I watch a lot of TV. And that means, even though I'm loaded with modern TV-watching technology, I still see a lot of commercials. Which is fine, except when the commercials are exceptionally punchable. And when an ad is exceptionally punchable, I feel the need to call attention to it.

Like Kodak's latest paean to the wonders of photography. Now, I know, technically, that they are largely responsible for modern photography. You don't spend that many years in Rochester, NY without having that shit drilled into your skull on a nigh-daily basis. That provides a certain leeway in regards to pride, grandeur, and giving us all a rich, fruity enema of their place in history.

But their latest ads hook our collective rectums up to Old Faithful, and the clock just struck. An old man leads a multiethnic parade of children that would make Captain Planet feel like David Duke. They're in a museum. Giant photographs on the walls. And the crazy old man tells the kids the pictures are talking.

This is the point at which, in the real world, one of the kids would yell "BAD TOUCH" and the crazy old man would be escorted out by security. But in the ad, the kids are curious. They want to know what the pictures are saying. And the old man answers. The pictures want to be treated well and kept safe, so that they can LIVE FOREVER. And the music swells, and the children exhibit sense of wonder, and Steven Spielberg calls his lawyers.

It is so over the top, yet so utterly unironic, that it makes you vomit silver nitrate. But if I only had one fist, and the Kodak ad guy and the Seiko ad guy were standing in front of me, it's the Seiko guy that would get one upside his head.

The Seiko ad starts with a couple of chic asshats reciting a laundry list of nonexistence. It is not, we are told, the clothes. Nor is it the car, or the neighborhood, or our favorite color. With all this not, at any moment, we're going to be told what it is, and it's probably got something to do with wrist-borne chronometers. And sure enough, ACTUAL PUNCHABLE QUOTE TIME!

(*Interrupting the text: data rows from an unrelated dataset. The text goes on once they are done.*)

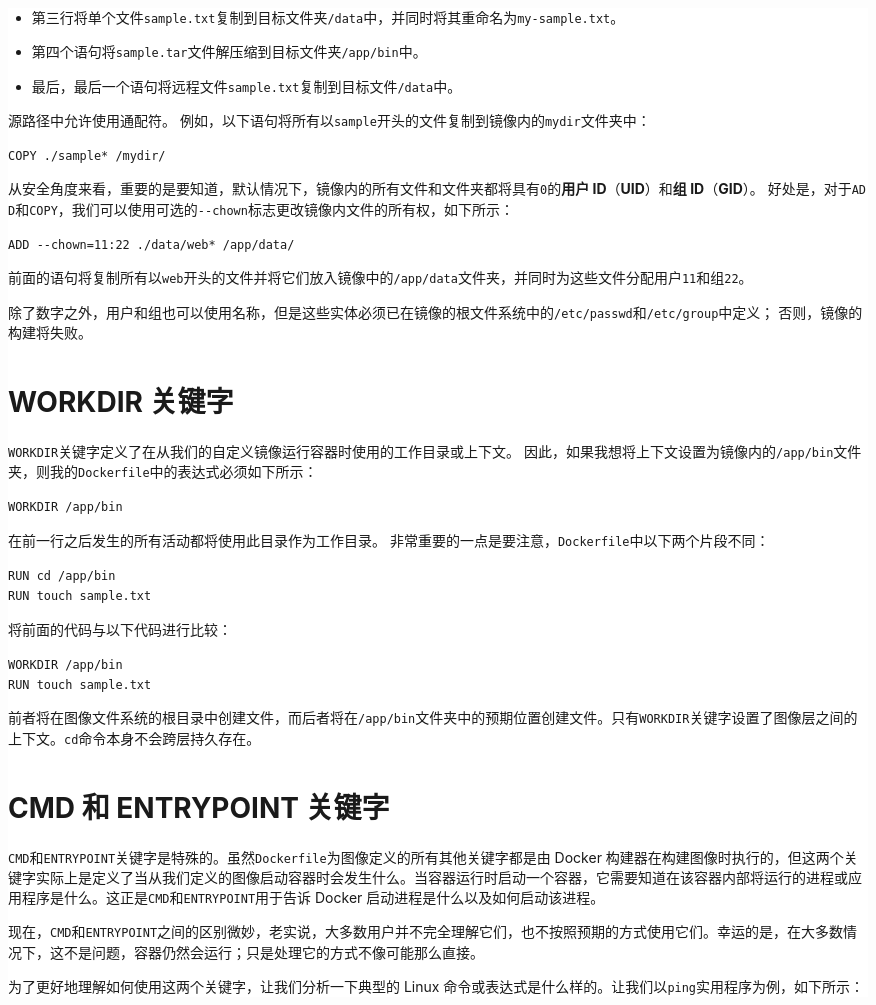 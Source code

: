+   第三行将单个文件`sample.txt`复制到目标文件夹`/data`中，并同时将其重命名为`my-sample.txt`。

+   第四个语句将`sample.tar`文件解压缩到目标文件夹`/app/bin`中。

+   最后，最后一个语句将远程文件`sample.txt`复制到目标文件`/data`中。

源路径中允许使用通配符。 例如，以下语句将所有以`sample`开头的文件复制到镜像内的`mydir`文件夹中：

```
COPY ./sample* /mydir/
```

从安全角度来看，重要的是要知道，默认情况下，镜像内的所有文件和文件夹都将具有`0`的**用户 ID**（**UID**）和**组 ID**（**GID**）。 好处是，对于`ADD`和`COPY`，我们可以使用可选的`--chown`标志更改镜像内文件的所有权，如下所示：

```
ADD --chown=11:22 ./data/web* /app/data/
```

前面的语句将复制所有以`web`开头的文件并将它们放入镜像中的`/app/data`文件夹，并同时为这些文件分配用户`11`和组`22`。

除了数字之外，用户和组也可以使用名称，但是这些实体必须已在镜像的根文件系统中的`/etc/passwd`和`/etc/group`中定义； 否则，镜像的构建将失败。

# WORKDIR 关键字

`WORKDIR`关键字定义了在从我们的自定义镜像运行容器时使用的工作目录或上下文。 因此，如果我想将上下文设置为镜像内的`/app/bin`文件夹，则我的`Dockerfile`中的表达式必须如下所示：

```
WORKDIR /app/bin
```

在前一行之后发生的所有活动都将使用此目录作为工作目录。 非常重要的一点是要注意，`Dockerfile`中以下两个片段不同：

```
RUN cd /app/bin
RUN touch sample.txt
```

将前面的代码与以下代码进行比较：

```
WORKDIR /app/bin
RUN touch sample.txt
```

前者将在图像文件系统的根目录中创建文件，而后者将在`/app/bin`文件夹中的预期位置创建文件。只有`WORKDIR`关键字设置了图像层之间的上下文。`cd`命令本身不会跨层持久存在。

# CMD 和 ENTRYPOINT 关键字

`CMD`和`ENTRYPOINT`关键字是特殊的。虽然`Dockerfile`为图像定义的所有其他关键字都是由 Docker 构建器在构建图像时执行的，但这两个关键字实际上是定义了当从我们定义的图像启动容器时会发生什么。当容器运行时启动一个容器，它需要知道在该容器内部将运行的进程或应用程序是什么。这正是`CMD`和`ENTRYPOINT`用于告诉 Docker 启动进程是什么以及如何启动该进程。

现在，`CMD`和`ENTRYPOINT`之间的区别微妙，老实说，大多数用户并不完全理解它们，也不按照预期的方式使用它们。幸运的是，在大多数情况下，这不是问题，容器仍然会运行；只是处理它的方式不像可能那么直接。

为了更好地理解如何使用这两个关键字，让我们分析一下典型的 Linux 命令或表达式是什么样的。让我们以`ping`实用程序为例，如下所示：

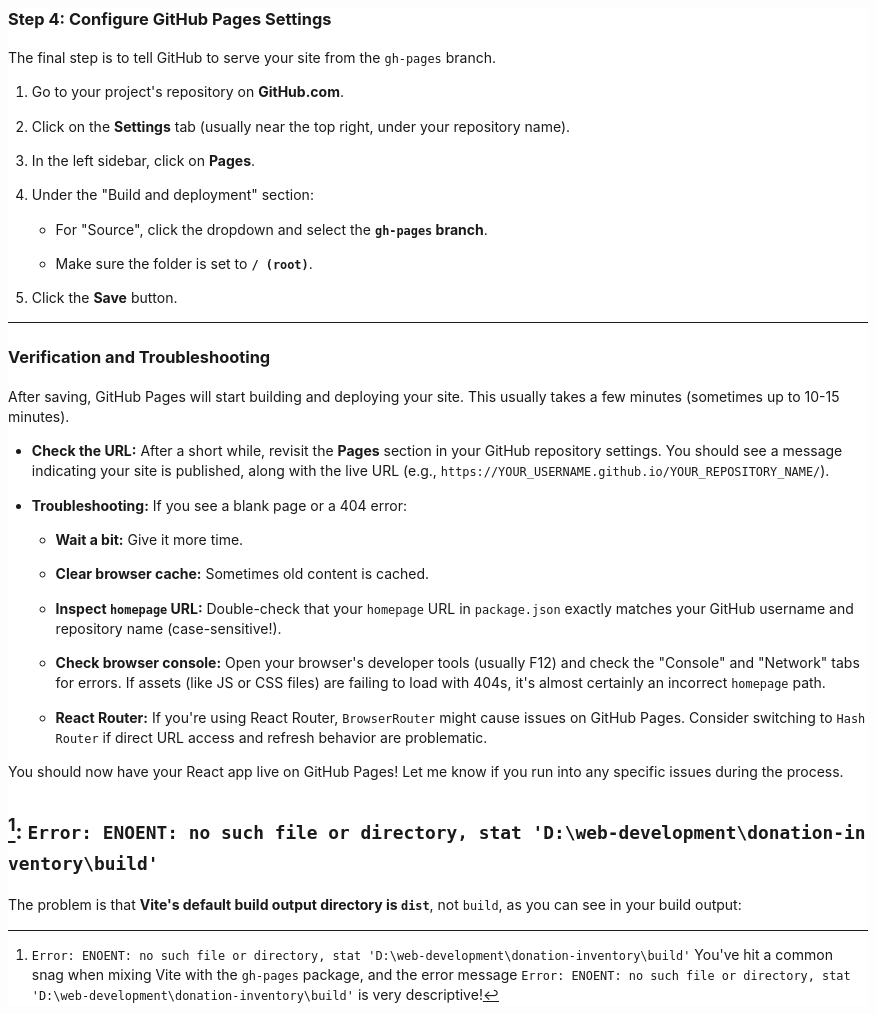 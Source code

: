 ### Step 4: Configure GitHub Pages Settings

The final step is to tell GitHub to serve your site from the `gh-pages` branch.

1. Go to your project's repository on **GitHub.com**.
    
2. Click on the **Settings** tab (usually near the top right, under your repository name).
    
3. In the left sidebar, click on **Pages**.
    
4. Under the "Build and deployment" section:
    
    - For "Source", click the dropdown and select the **`gh-pages` branch**.
        
    - Make sure the folder is set to **`/ (root)`**.
        
5. Click the **Save** button.
    

---

### Verification and Troubleshooting

After saving, GitHub Pages will start building and deploying your site. This usually takes a few minutes (sometimes up to 10-15 minutes).

- **Check the URL:** After a short while, revisit the **Pages** section in your GitHub repository settings. You should see a message indicating your site is published, along with the live URL (e.g., `https://YOUR_USERNAME.github.io/YOUR_REPOSITORY_NAME/`).
    
- **Troubleshooting:** If you see a blank page or a 404 error:
    
    - **Wait a bit:** Give it more time.
        
    - **Clear browser cache:** Sometimes old content is cached.
        
    - **Inspect `homepage` URL:** Double-check that your `homepage` URL in `package.json` exactly matches your GitHub username and repository name (case-sensitive!).
        
    - **Check browser console:** Open your browser's developer tools (usually F12) and check the "Console" and "Network" tabs for errors. If assets (like JS or CSS files) are failing to load with 404s, it's almost certainly an incorrect `homepage` path.
        
    - **React Router:** If you're using React Router, `BrowserRouter` might cause issues on GitHub Pages. Consider switching to `HashRouter` if direct URL access and refresh behavior are problematic.
        

You should now have your React app live on GitHub Pages! Let me know if you run into any specific issues during the process.


## [^1]:  `Error: ENOENT: no such file or directory, stat 'D:\web-development\donation-inventory\build'` 
[^1]:  `Error: ENOENT: no such file or directory, stat 'D:\web-development\donation-inventory\build'` 
You've hit a common snag when mixing Vite with the `gh-pages` package, and the error message `Error: ENOENT: no such file or directory, stat 'D:\web-development\donation-inventory\build'` is very descriptive!

The problem is that **Vite's default build output directory is `dist`**, not `build`, as you can see in your build output:


[^2]:  animal-shelter-donation-inventory/:9 GET [https://ganeshreddychimmula.github.io/assets/index-CXI0_HDg.css](vscode-file://vscode-app/c:/Users/gchim/AppData/Local/Programs/Microsoft%20VS%20Code/resources/app/out/vs/code/electron-browser/workbench/workbench.html) net::ERR_ABORTED 404 (Not Found)Understand this error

"It's your watch that tells the most about who you are." - No, you thrice-damned marketeers, a watch tells TIME. And maybe the temperature. And maybe barometric pressure. And maybe how much time some guy who spends his day in Denny's has left in his dive tank, even though he'll never strap on a dive tank in his life.

The only watch that ever said anything about the bearer was the calculator watch. It said you were a nerd in 1987. Since it's no longer 1987 and the nerds no longer want calculator watches, the personality-divining traits of your average arm-clock is nonexistant. Especially when it's an ad for the Couture line, which, going by the ad, contains a total of THREE WATCHES. That's only one more watch than there are genders of the species.

The actual number of watches in the line is 37, which means as far as Seiko is concerned, human beings can be divided into 19 types of men and 18 types of women. Guys, the Seiko people would like you to know there are three hundred and fifteen million people JUST LIKE YOU. Women, you each get an extra 18 million clones.

For fuck's sake, Burger King's got a dozen different kinds of Star Wars watches right now. At least with those you can tell if the person wearing it is a prequel wanker or a classicist, which'll tell you more about their personality than whether you picked a white or black watch face to go with your silver band.

It'd make a great pilot for a drama, though. THE WATCH WHISPERER. A young, attractive woman discovers she has the supernatural ability to see into people's souls upon catching a glimpse of their wristwatch. So she's constantly tugging at people's sleeves and solving crimes. It'll be must-watch TV.